Clustering Flashcards
Give the definition of metric space.
A metric space is an ordered pair (M, d) where M is a set and d(·) is a
metric on M, i.e., a function d : M × M → ℜ
such that for every x, y, z ∈ M the following holds
- d(x, y) ≥ 0;
- d(x, y) = 0 if and only if x = y;
- d(x, y) = d(y, x); (symmetry)
- d(x, z) ≤ d(x, y) + d(y, z); (triangle inequality)
What are the Minkowski distances?
Given two points x and y of dimension n we have:
dr(x, y) = (Σ from i=1 to n, |xi - yi|^r)^1/r
- if r = 2 we have the Euclidean distance
- if r = 1 we have the Manhattan distance
- if r = +inf we have the Chebyshev distance
Give the definition of center based clustering.
Let P be a set of N points in metric space (M, d), and let k be the target number of clusters, 1 ≤ k ≤ N. We define a k-clustering of P as a tuple C = (C1, C2, . . . , Ck ; c1, c2, . . . , ck) where
- (C1, C2, . . . , Ck ) defines a partition of P, i.e., P = C1 ∪ C2 ∪ · · · ∪ Ck
- c1, c2, . . . , ck are suitably selected centers for the clusters, where ci ∈ Ci for every 1 ≤ i ≤ k
Define the three main type of center-based clustering problems and specify their objective functions.

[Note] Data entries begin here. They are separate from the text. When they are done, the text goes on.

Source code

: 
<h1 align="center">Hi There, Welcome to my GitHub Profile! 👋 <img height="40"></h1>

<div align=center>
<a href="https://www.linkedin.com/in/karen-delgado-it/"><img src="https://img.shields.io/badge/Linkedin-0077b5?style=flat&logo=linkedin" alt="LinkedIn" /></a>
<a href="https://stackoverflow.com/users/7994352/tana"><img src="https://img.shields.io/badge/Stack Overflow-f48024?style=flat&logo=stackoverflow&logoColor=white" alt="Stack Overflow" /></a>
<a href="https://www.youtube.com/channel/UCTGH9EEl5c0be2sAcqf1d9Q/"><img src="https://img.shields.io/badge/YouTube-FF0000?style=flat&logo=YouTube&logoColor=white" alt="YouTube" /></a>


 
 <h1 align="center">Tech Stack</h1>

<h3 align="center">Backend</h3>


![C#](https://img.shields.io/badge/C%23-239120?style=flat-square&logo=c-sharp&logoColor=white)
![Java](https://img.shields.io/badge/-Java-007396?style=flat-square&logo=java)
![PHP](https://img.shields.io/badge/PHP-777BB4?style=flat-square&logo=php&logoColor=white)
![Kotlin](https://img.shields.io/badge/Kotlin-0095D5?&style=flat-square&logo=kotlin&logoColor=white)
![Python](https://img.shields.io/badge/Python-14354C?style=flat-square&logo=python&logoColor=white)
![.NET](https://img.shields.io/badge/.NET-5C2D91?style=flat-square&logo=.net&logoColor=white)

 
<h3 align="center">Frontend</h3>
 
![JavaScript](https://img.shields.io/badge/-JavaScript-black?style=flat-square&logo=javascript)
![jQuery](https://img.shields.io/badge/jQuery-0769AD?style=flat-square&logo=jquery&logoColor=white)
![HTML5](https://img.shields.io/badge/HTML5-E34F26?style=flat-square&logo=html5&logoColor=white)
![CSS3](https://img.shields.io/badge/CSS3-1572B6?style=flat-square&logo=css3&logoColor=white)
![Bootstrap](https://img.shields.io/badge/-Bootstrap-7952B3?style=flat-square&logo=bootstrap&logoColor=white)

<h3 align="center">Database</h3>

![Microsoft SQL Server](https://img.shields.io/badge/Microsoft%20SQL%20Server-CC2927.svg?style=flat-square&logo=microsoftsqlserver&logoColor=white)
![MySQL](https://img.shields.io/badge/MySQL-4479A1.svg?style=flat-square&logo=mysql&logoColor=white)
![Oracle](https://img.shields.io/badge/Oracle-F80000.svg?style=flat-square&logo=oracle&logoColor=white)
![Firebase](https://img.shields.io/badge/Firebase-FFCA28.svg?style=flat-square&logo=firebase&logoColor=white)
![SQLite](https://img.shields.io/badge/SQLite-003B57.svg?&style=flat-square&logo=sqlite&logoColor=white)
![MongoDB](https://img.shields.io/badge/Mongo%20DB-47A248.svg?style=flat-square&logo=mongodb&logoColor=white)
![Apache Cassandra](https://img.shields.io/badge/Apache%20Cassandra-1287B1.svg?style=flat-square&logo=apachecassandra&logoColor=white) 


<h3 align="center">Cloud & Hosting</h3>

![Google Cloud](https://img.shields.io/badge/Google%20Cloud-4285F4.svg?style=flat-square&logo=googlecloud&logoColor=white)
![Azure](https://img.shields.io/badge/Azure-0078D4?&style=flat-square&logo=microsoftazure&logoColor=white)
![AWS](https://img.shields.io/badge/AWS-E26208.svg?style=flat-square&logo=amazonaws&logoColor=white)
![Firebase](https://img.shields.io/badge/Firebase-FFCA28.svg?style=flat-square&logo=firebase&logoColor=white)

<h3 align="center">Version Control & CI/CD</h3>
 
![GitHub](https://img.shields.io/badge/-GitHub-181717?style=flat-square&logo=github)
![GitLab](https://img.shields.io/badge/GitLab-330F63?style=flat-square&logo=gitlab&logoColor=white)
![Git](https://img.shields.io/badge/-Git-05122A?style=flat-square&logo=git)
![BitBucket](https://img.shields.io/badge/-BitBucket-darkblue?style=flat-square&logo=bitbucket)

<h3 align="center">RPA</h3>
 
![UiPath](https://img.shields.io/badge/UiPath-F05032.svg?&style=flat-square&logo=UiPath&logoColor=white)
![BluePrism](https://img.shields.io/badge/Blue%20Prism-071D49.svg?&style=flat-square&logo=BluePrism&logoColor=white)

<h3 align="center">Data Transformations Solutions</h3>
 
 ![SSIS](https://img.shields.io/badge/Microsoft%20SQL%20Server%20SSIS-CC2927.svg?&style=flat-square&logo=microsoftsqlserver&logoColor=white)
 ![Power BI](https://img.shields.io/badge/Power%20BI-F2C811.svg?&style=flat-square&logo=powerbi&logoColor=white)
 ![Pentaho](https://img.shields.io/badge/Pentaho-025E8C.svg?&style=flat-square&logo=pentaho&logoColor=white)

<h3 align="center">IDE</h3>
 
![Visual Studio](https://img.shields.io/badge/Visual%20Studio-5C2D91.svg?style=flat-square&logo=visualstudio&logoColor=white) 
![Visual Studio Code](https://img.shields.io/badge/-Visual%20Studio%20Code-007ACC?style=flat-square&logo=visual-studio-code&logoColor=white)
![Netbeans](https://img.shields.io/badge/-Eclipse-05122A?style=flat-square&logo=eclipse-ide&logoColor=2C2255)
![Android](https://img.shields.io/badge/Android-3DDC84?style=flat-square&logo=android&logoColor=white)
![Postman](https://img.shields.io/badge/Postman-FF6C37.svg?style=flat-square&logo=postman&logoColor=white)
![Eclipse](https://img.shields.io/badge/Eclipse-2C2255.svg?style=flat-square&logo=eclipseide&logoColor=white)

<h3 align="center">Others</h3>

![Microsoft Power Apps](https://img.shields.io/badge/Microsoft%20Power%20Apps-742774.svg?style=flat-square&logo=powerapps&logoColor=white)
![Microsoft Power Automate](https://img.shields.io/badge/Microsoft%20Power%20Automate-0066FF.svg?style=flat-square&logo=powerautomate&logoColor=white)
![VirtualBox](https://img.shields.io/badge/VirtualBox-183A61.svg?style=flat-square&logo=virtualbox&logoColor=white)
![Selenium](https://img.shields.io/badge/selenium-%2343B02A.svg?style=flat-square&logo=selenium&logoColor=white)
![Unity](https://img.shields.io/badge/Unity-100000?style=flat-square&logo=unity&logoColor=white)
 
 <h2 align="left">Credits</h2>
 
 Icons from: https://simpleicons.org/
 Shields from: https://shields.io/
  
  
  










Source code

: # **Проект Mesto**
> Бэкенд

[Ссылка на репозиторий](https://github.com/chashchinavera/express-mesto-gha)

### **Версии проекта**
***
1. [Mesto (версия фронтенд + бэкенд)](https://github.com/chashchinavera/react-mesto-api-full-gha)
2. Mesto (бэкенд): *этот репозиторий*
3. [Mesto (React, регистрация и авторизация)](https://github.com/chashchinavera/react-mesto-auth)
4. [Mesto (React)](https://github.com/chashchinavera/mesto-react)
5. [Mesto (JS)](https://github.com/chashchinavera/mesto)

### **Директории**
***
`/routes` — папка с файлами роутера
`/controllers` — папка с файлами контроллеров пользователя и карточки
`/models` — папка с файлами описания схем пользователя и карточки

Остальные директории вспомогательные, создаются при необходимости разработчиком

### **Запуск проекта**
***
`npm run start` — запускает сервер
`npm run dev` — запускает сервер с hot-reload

Let k > 0 and let (M, d) be a metric space. The k-center/k-means/k-median clustering problems are optimization problems that, given a finite pointset P ⊆ M, require to determine a subset S ⊆ P of k centers which minimizes the following respective objective functions:
- Φkcenter(P, S) = max x∈P d(x, S) (k-center clustering)
- Φkmeans(P, S) = Σ x∈P (d(x, S))^2 (k-means clustering).

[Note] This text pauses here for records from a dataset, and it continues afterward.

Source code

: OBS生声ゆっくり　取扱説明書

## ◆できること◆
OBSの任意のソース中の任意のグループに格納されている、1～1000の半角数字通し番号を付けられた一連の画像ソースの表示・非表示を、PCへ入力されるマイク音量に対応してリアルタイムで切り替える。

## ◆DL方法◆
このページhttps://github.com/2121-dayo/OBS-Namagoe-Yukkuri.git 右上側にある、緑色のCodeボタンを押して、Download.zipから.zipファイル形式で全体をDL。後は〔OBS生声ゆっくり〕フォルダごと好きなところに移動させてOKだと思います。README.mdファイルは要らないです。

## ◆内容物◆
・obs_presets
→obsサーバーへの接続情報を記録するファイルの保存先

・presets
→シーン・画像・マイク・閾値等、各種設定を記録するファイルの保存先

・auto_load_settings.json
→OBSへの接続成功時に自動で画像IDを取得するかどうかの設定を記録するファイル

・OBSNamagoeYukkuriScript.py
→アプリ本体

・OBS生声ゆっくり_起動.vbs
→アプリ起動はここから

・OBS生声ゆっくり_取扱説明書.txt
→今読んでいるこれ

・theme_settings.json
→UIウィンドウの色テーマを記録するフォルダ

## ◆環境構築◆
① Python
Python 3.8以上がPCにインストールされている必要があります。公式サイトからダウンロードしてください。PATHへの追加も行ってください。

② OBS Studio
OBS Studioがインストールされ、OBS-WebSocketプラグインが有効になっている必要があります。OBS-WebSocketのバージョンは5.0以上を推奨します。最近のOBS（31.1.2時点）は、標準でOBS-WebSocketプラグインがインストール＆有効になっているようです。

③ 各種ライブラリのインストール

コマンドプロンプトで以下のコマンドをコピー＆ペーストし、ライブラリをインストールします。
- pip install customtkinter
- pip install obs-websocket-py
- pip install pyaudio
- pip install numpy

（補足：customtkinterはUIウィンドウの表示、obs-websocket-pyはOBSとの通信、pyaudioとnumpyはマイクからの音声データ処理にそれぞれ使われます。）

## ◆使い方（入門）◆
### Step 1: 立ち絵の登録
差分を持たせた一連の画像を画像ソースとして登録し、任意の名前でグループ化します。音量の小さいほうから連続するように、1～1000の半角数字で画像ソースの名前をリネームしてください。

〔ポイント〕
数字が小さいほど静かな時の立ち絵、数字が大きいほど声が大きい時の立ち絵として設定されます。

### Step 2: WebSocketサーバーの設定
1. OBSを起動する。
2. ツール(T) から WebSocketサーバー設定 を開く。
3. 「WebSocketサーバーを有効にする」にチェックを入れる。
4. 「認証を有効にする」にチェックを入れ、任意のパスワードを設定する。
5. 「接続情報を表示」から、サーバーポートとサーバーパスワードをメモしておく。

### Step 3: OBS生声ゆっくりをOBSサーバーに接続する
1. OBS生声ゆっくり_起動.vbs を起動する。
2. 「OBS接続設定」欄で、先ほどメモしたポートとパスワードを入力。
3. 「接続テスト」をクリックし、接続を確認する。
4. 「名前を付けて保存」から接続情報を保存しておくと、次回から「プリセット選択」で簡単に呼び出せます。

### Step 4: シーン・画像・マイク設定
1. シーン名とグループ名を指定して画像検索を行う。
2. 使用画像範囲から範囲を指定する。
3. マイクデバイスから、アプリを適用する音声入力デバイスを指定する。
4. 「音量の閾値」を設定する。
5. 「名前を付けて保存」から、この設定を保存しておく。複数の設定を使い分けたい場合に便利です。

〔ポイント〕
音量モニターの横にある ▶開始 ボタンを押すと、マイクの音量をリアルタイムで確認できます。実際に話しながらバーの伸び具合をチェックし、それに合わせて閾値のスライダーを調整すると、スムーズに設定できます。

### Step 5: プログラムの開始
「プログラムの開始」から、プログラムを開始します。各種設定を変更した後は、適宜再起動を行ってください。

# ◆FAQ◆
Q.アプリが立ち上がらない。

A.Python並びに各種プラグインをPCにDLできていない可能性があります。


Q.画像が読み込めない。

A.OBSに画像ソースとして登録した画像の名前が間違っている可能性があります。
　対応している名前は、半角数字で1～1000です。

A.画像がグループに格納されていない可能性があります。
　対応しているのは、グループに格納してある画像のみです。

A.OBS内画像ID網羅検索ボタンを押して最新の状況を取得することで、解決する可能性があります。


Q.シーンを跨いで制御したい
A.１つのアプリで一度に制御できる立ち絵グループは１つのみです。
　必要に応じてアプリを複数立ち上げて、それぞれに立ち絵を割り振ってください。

- Φkmedian(P, S) = Σ x∈P (d(x, S)) (k-median clustering).
Define and give the pseudocode of the Farthest-First Traversal algorithm for the k-center clustering problem.
Input: set P of N points from a metric space (M, d), integer k > 1;
Output: set S of k centers which is a good solution to the k-center problem on P (i.e., Φkcenter(P, S) “close” to Φopt_kcenter(P, k)).

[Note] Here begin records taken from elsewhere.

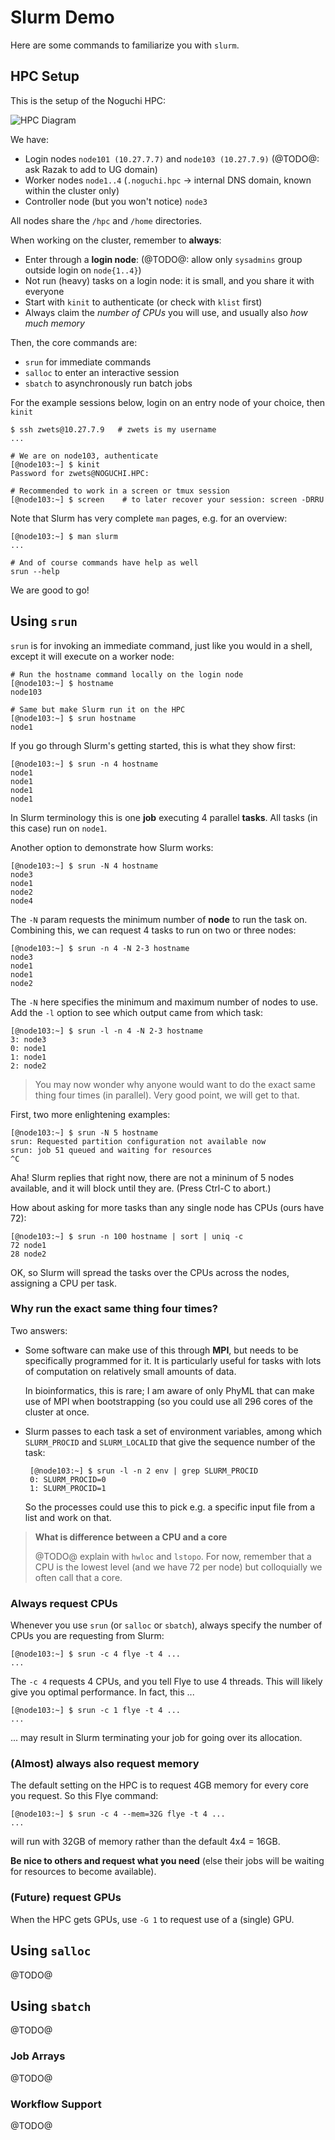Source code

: # Slurm Demo

Here are some commands to familiarize you with `slurm`.


## HPC Setup

This is the setup of the Noguchi HPC:

![HPC Diagram](hpc-diagram.jpg)

We have:

 * Login nodes `node101 (10.27.7.7)` and `node103 (10.27.7.9)` (@TODO@: ask Razak to add to UG domain)
 * Worker nodes `node1..4` (`.noguchi.hpc` -> internal DNS domain, known within the cluster only)
 * Controller node (but you won't notice) `node3`

All nodes share the `/hpc` and `/home` directories.

When working on the cluster, remember to **always**:

 * Enter through a **login node**: (@TODO@: allow only `sysadmins` group outside login on `node{1..4}`)
 * Not run (heavy) tasks on a login node: it is small, and you share it with everyone
 * Start with `kinit` to authenticate (or check with `klist` first)
 * Always claim the _number of CPUs_ you will use, and usually also _how much memory_

Then, the core commands are:

 * `srun` for immediate commands
 * `salloc` to enter an interactive session
 * `sbatch` to asynchronously run batch jobs

For the example sessions below, login on an entry node of your choice, then `kinit`

    $ ssh zwets@10.27.7.9   # zwets is my username
    ...

    # We are on node103, authenticate
    [@node103:~] $ kinit
    Password for zwets@NOGUCHI.HPC: 

    # Recommended to work in a screen or tmux session
    [@node103:~] $ screen    # to later recover your session: screen -DRRU

Note that Slurm has very complete `man` pages, e.g. for an overview:

    [@node103:~] $ man slurm
    ...

    # And of course commands have help as well
    srun --help

We are good to go!


## Using `srun`

`srun` is for invoking an immediate command, just like you would in a shell,
except it will execute on a worker node:

    # Run the hostname command locally on the login node
    [@node103:~] $ hostname
    node103

    # Same but make Slurm run it on the HPC
    [@node103:~] $ srun hostname
    node1

If you go through Slurm's getting started, this is what they show first:

    [@node103:~] $ srun -n 4 hostname
    node1
    node1
    node1
    node1

In Slurm terminology this is one **job** executing 4 parallel **tasks**.
All tasks (in this case) run on `node1`.

Another option to demonstrate how Slurm works:

    [@node103:~] $ srun -N 4 hostname
    node3
    node1
    node2
    node4

The `-N` param requests the minimum number of **node** to run the task on.
Combining this, we can request 4 tasks to run on two or three nodes:

    [@node103:~] $ srun -n 4 -N 2-3 hostname
    node3
    node1
    node1
    node2

The `-N` here specifies the minimum and maximum number of nodes to use.
Add the `-l` option to see which output came from which task:

    [@node103:~] $ srun -l -n 4 -N 2-3 hostname
    3: node3
    0: node1
    1: node1
    2: node2

> You may now wonder why anyone would want to do the exact same thing
> four times (in parallel).  Very good point, we will get to that.

First, two more enlightening examples:

    [@node103:~] $ srun -N 5 hostname
    srun: Requested partition configuration not available now
    srun: job 51 queued and waiting for resources
    ^C

Aha! Slurm replies that right now, there are not a mininum of 5 nodes
available, and it will block until they are.  (Press Ctrl-C to abort.)

How about asking for more tasks than any single node has CPUs (ours
have 72):

    [@node103:~] $ srun -n 100 hostname | sort | uniq -c
    72 node1
    28 node2

OK, so Slurm will spread the tasks over the CPUs across the nodes,
assigning a CPU per task.

### Why run the exact same thing four times?

Two answers:

 * Some software can make use of this through **MPI**, but needs to be
   specifically programmed for it.  It is particularly useful for tasks
   with lots of computation on relatively small amounts of data.

   In bioinformatics, this is rare; I am aware of only PhyML that can
   make use of MPI when bootstrapping (so you could use all 296 cores
   of the cluster at once.

 * Slurm passes to each task a set of environment variables, among which
   `SLURM_PROCID` and `SLURM_LOCALID` that give the sequence number of
   the task:

        [@node103:~] $ srun -l -n 2 env | grep SLURM_PROCID
        0: SLURM_PROCID=0
        1: SLURM_PROCID=1

   So the processes could use this to pick e.g. a specific input file from
   a list and work on that.

> **What is difference between a CPU and a core**
>
> @TODO@ explain with `hwloc` and `lstopo`.
> For now, remember that a CPU is the lowest level (and we have 72 per node)
> but colloquially we often call that a core.

### Always request CPUs

Whenever you use `srun` (or `salloc` or `sbatch`), always specify the
number of CPUs you are requesting from Slurm:

    [@node103:~] $ srun -c 4 flye -t 4 ...
    ...

The `-c 4` requests 4 CPUs, and you tell Flye to use 4 threads.  This will
likely give you optimal performance.  In fact, this ...

    [@node103:~] $ srun -c 1 flye -t 4 ...
    ...

... may result in Slurm terminating your job for going over its allocation.

### (Almost) always also request memory

The default setting on the HPC is to request 4GB memory for every core you
request.  So this Flye command:

    [@node103:~] $ srun -c 4 --mem=32G flye -t 4 ...
    ...

will run with 32GB of memory rather than the default 4x4 = 16GB.

**Be nice to others and request what you need** (else their jobs will be
waiting for resources to become available).

### (Future) request GPUs

When the HPC gets GPUs, use `-G 1` to request use of a (single) GPU.
     

## Using `salloc`

@TODO@

## Using `sbatch`

@TODO@

### Job Arrays

@TODO@

### Workflow Support

@TODO@

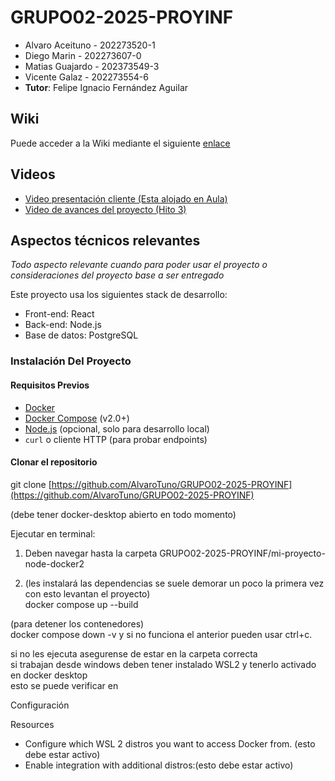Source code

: # GRUPO02-2025-PROYINF

* Alvaro Aceituno - 202273520-1
* Diego Marin - 202273607-0
* Matias Guajardo - 202373549-3
* Vicente Galaz - 202273554-6
* **Tutor**: Felipe Ignacio Fernández Aguilar

## Wiki

Puede acceder a la Wiki mediante el siguiente [enlace](https://github.com/AlvaroTuno/GRUPO02-2025-PROYINF/wiki)

## Videos

* [Video presentación cliente (Esta alojado en Aula)](https://aula.usm.cl/mod/resource/view.php?id=6926137)
* [Video de avances del proyecto (Hito 3)](https://youtu.be/zVKJSRhsQBA)


## Aspectos técnicos relevantes

_Todo aspecto relevante cuando para poder usar el proyecto o consideraciones del proyecto base a ser entregado_

Este proyecto usa los siguientes stack de desarrollo:

* Front-end: React
* Back-end: Node.js
* Base de datos: PostgreSQL
### Instalación Del Proyecto
#### Requisitos Previos
* [Docker](https://docs.docker.com/get-docker/)
* [Docker Compose](https://docs.docker.com/compose/install/) (v2.0+)
* [Node.js](https://nodejs.org/) (opcional, solo para desarrollo local)
* `curl` o cliente HTTP (para probar endpoints)
#### Clonar el repositorio
git clone [https://github.com/AlvaroTuno/GRUPO02-2025-PROYINF](https://github.com/AlvaroTuno/GRUPO02-2025-PROYINF)

(debe tener docker-desktop abierto en todo momento)

Ejecutar en terminal:

1. Deben navegar hasta la carpeta GRUPO02-2025-PROYINF/mi-proyecto-node-docker2  

2. (les instalará las dependencias se suele demorar un poco la primera vez con esto levantan el proyecto)  
docker compose up --build

(para detener los contenedores)  
docker compose down -v
y si no funciona el anterior pueden usar ctrl+c.

si no les ejecuta asegurense de estar en la carpeta correcta  
si trabajan desde windows deben tener instalado WSL2 y tenerlo activado en docker desktop  
esto se puede verificar en  

Configuración   

Resources  

  * Configure which WSL 2 distros you want to access Docker from. (esto debe estar activo)  
  * Enable integration with additional distros:(esto debe estar activo)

S ← {c1} // c1 ∈ P arbitrary point for i ← 2 to k do .............Find the point ci ∈ P − S that maximizes d(ci, S) .............S ← S ∪ {ci} return S
What is the approximation of the Farthest-First Traversal algorithm?
Let S be the set of centers returned by running Farthest-First Traversal on P. Then:
Φkcenter(P, S) ≤ 2 · Φopt_kcenter(P, k).
That is, Farthest-First Traversal is a 2-approximation algorithm.
Study the proof on the slides!
Explain the coreset technique for solving a problem given a massive input P.
Suppose that we want to solve a problem Π for a massive input P.
1) Extract a ”small” subset T from P (dubbed coreset), making sure that it represents P well;
2) Run best known (possibly slow) sequential algorithm for Π on the small coreset T, rather than on the entire input P.
The technique is effective if:
• T can be extracted efficiently by processing P either on a distributed platform or as a stream;
• The solution computed on T is a good solution for Π w.r.t. the entire input P.
How can we implement the coreset technique for the k-center clustering problem?
Consider a large pointset P and a target granularity k.
1) Select a coreset T ⊂ P making sure that each x ∈ P − T is close to some point in T (approx. within Φopt_kcenter(P, k));
2) Search the set S of k final centers in T, so that each point of T is at distance approx. within Φopt_kcenter(P, k) from the closest center.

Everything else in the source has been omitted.